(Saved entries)
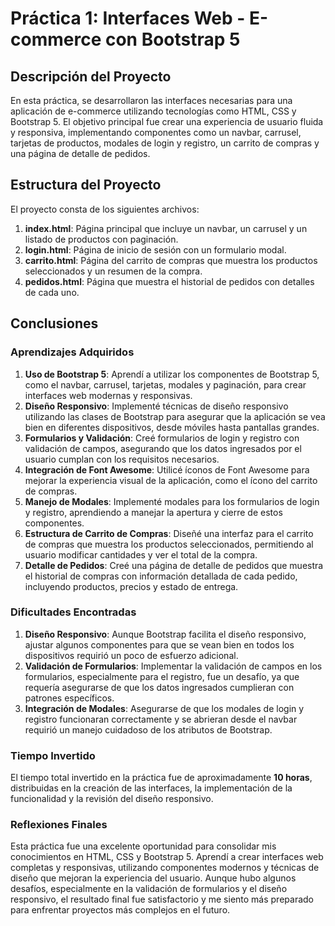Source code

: # Práctica 1: Interfaces Web - E-commerce con Bootstrap 5

## Descripción del Proyecto

En esta práctica, se desarrollaron las interfaces necesarias para una aplicación de e-commerce utilizando tecnologías como HTML, CSS y Bootstrap 5. El objetivo principal fue crear una experiencia de usuario fluida y responsiva, implementando componentes como un navbar, carrusel, tarjetas de productos, modales de login y registro, un carrito de compras y una página de detalle de pedidos.

## Estructura del Proyecto

El proyecto consta de los siguientes archivos:

1. **index.html**: Página principal que incluye un navbar, un carrusel y un listado de productos con paginación.
2. **login.html**: Página de inicio de sesión con un formulario modal.
3. **carrito.html**: Página del carrito de compras que muestra los productos seleccionados y un resumen de la compra.
4. **pedidos.html**: Página que muestra el historial de pedidos con detalles de cada uno.

## Conclusiones

### Aprendizajes Adquiridos

1. **Uso de Bootstrap 5**: Aprendí a utilizar los componentes de Bootstrap 5, como el navbar, carrusel, tarjetas, modales y paginación, para crear interfaces web modernas y responsivas.
2. **Diseño Responsivo**: Implementé técnicas de diseño responsivo utilizando las clases de Bootstrap para asegurar que la aplicación se vea bien en diferentes dispositivos, desde móviles hasta pantallas grandes.
3. **Formularios y Validación**: Creé formularios de login y registro con validación de campos, asegurando que los datos ingresados por el usuario cumplan con los requisitos necesarios.
4. **Integración de Font Awesome**: Utilicé íconos de Font Awesome para mejorar la experiencia visual de la aplicación, como el ícono del carrito de compras.
5. **Manejo de Modales**: Implementé modales para los formularios de login y registro, aprendiendo a manejar la apertura y cierre de estos componentes.
6. **Estructura de Carrito de Compras**: Diseñé una interfaz para el carrito de compras que muestra los productos seleccionados, permitiendo al usuario modificar cantidades y ver el total de la compra.
7. **Detalle de Pedidos**: Creé una página de detalle de pedidos que muestra el historial de compras con información detallada de cada pedido, incluyendo productos, precios y estado de entrega.

### Dificultades Encontradas

1. **Diseño Responsivo**: Aunque Bootstrap facilita el diseño responsivo, ajustar algunos componentes para que se vean bien en todos los dispositivos requirió un poco de esfuerzo adicional.
2. **Validación de Formularios**: Implementar la validación de campos en los formularios, especialmente para el registro, fue un desafío, ya que requería asegurarse de que los datos ingresados cumplieran con patrones específicos.
3. **Integración de Modales**: Asegurarse de que los modales de login y registro funcionaran correctamente y se abrieran desde el navbar requirió un manejo cuidadoso de los atributos de Bootstrap.

### Tiempo Invertido

El tiempo total invertido en la práctica fue de aproximadamente **10 horas**, distribuidas en la creación de las interfaces, la implementación de la funcionalidad y la revisión del diseño responsivo.

### Reflexiones Finales

Esta práctica fue una excelente oportunidad para consolidar mis conocimientos en HTML, CSS y Bootstrap 5. Aprendí a crear interfaces web completas y responsivas, utilizando componentes modernos y técnicas de diseño que mejoran la experiencia del usuario. Aunque hubo algunos desafíos, especialmente en la validación de formularios y el diseño responsivo, el resultado final fue satisfactorio y me siento más preparado para enfrentar proyectos más complejos en el futuro.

__Problem to solve__. Reproduce exactly the entries from their first line through the line containing "El proyecto consta", including both, and omit any pictures.

__Solution__.
Source code

: # Práctica 1: Interfaces Web - E-commerce con Bootstrap 5

## Descripción del Proyecto

En esta práctica, se desarrollaron las interfaces necesarias para una aplicación de e-commerce utilizando tecnologías como HTML, CSS y Bootstrap 5. El objetivo principal fue crear una experiencia de usuario fluida y responsiva, implementando componentes como un navbar, carrusel, tarjetas de productos, modales de login y registro, un carrito de compras y una página de detalle de pedidos.

## Estructura del Proyecto

El proyecto consta de los siguientes archivos:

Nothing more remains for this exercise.